Grenada-born technology developer Nicholas Braithwaite who earned a degree in chemistry from McMaster University in Hamilton, Ontario in 1982, returned to the university last week to receive an honorary Doctor of Laws degree.
And for the graduating students of the De Groote School of Business, Braithwaite, he had a message.
” The world awaits you but it is not your degree that the world is awaiting.”
Braithwaite who co-founded nCHIP and developed devices such as cell phones and digital cameras, urged graduates to define their success ” not based on money or fame or fortune but based on the impact that you can have on the lives of others .”
“What the world needs is your intellect, your passion, your energy and your desire and ability to make a difference.”
Noting that the world is filled with challenges, he told them that it “needs you to take on and solve these challenges that include such things as global warming gender imbalance sexual harassment and abuse, human trafficking, increasingly open racial and ethnic intolerance, insensitive political leaders corruption poverty, food and water security issues the increasing gap between the rich and the poor the digital divide.”
” Please do not subscribe to the thesis that the most important requirement for solving problems that exist in our planet today is financial capital ,” said Braithwaite, co-founder of Riverwood Capital in Menlo Park, California, a private equity firm that invests in high growth technology.
He noted that although financial capital is necessary, “the ability to make a difference is not a function of how much money one has.

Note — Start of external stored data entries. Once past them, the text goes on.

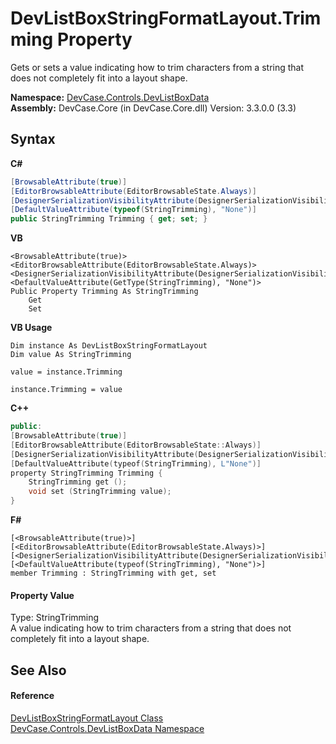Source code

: # DevListBoxStringFormatLayout.Trimming Property 
 

Gets or sets a value indicating how to trim characters from a string that does not completely fit into a layout shape.

**Namespace:**&nbsp;<a href="N_DevCase_Controls_DevListBoxData">DevCase.Controls.DevListBoxData</a><br />**Assembly:**&nbsp;DevCase.Core (in DevCase.Core.dll) Version: 3.3.0.0 (3.3)

## Syntax

**C#**<br />
``` C#
[BrowsableAttribute(true)]
[EditorBrowsableAttribute(EditorBrowsableState.Always)]
[DesignerSerializationVisibilityAttribute(DesignerSerializationVisibility.Visible)]
[DefaultValueAttribute(typeof(StringTrimming), "None")]
public StringTrimming Trimming { get; set; }
```

**VB**<br />
``` VB
<BrowsableAttribute(true)>
<EditorBrowsableAttribute(EditorBrowsableState.Always)>
<DesignerSerializationVisibilityAttribute(DesignerSerializationVisibility.Visible)>
<DefaultValueAttribute(GetType(StringTrimming), "None")>
Public Property Trimming As StringTrimming
	Get
	Set
```

**VB Usage**<br />
``` VB Usage
Dim instance As DevListBoxStringFormatLayout
Dim value As StringTrimming

value = instance.Trimming

instance.Trimming = value
```

**C++**<br />
``` C++
public:
[BrowsableAttribute(true)]
[EditorBrowsableAttribute(EditorBrowsableState::Always)]
[DesignerSerializationVisibilityAttribute(DesignerSerializationVisibility::Visible)]
[DefaultValueAttribute(typeof(StringTrimming), L"None")]
property StringTrimming Trimming {
	StringTrimming get ();
	void set (StringTrimming value);
}
```

**F#**<br />
``` F#
[<BrowsableAttribute(true)>]
[<EditorBrowsableAttribute(EditorBrowsableState.Always)>]
[<DesignerSerializationVisibilityAttribute(DesignerSerializationVisibility.Visible)>]
[<DefaultValueAttribute(typeof(StringTrimming), "None")>]
member Trimming : StringTrimming with get, set

```


#### Property Value
Type: StringTrimming<br />A value indicating how to trim characters from a string that does not completely fit into a layout shape.

## See Also


#### Reference
<a href="T_DevCase_Controls_DevListBoxData_DevListBoxStringFormatLayout">DevListBoxStringFormatLayout Class</a><br /><a href="N_DevCase_Controls_DevListBoxData">DevCase.Controls.DevListBoxData Namespace</a><br />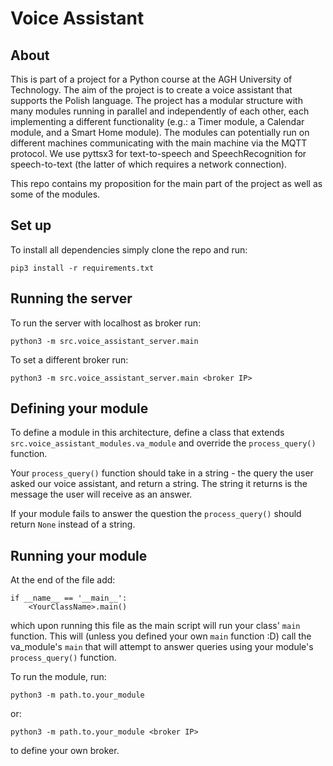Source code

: # Voice Assistant
## About
This is part of a project for a Python course at the AGH University of Technology. The aim of the project is to create a voice assistant that supports 
the Polish language. The project has a modular structure with many modules running in parallel and independently of each other, each implementing a different functionality (e.g.: a Timer module, a Calendar module, and a Smart Home module).
The modules can potentially run on different machines communicating with the main machine via the MQTT protocol. We use pyttsx3 for text-to-speech and SpeechRecognition for speech-to-text (the latter of which requires a network connection).

This repo contains my proposition for the main part of the project as well as some of the modules.

## Set up
To install all dependencies simply clone the repo and run:

```pip3 install -r requirements.txt```

## Running the server
To run the server with localhost as broker run:

```python3 -m src.voice_assistant_server.main```

To set a different broker run:

```python3 -m src.voice_assistant_server.main <broker IP>```

## Defining your module
To define a module in this architecture, define a class that extends ```src.voice_assistant_modules.va_module``` 
and override the ```process_query()``` function. 

Your ```process_query()``` function should take in a string - the query the user asked our voice assistant, 
and return a string. The string it returns is the message the user will receive as an answer.

If your module fails to answer the question the ```process_query()``` should return ```None``` instead of a string.

## Running your module
At the end of the file add:

```
if __name__ == '__main__':
    <YourClassName>.main()
```
which upon running this file as the main script will run your class' ```main``` function. 
This will (unless you defined your own ```main``` function :D) 
call the va_module's ```main``` that will attempt to answer queries using your module's ```process_query()``` function.

To run the module, run:

```python3 -m path.to.your_module```

or:

```python3 -m path.to.your_module <broker IP>```

to define your own broker.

” It is more a function of how much one cares.”
” As a venture capital investor, I can say with confidence that money usually follows ideas not the other way around .”
“In fact, my own experience has taught me that in business as well as in life. the application of the right intellectual capital can often amplify the value of limited financial resources,” Braithwaite said.
The PETNA Foundation, started by himself and his wife, has been providing “financial resources and intellectual capital to projects focussed on youth, education and community development” in developing countries.
In a telephone interview after receiving his honorary doctorate, Braithwaite noted the importance of university education with respect to sustainable growth .
“You cannot drive new job creations which is what you need for economic growth unless you improve your productivity and the best way to improve productivity in my opinion is to improve the output of your tertiary institutions ,” he told the Caribbean Camera.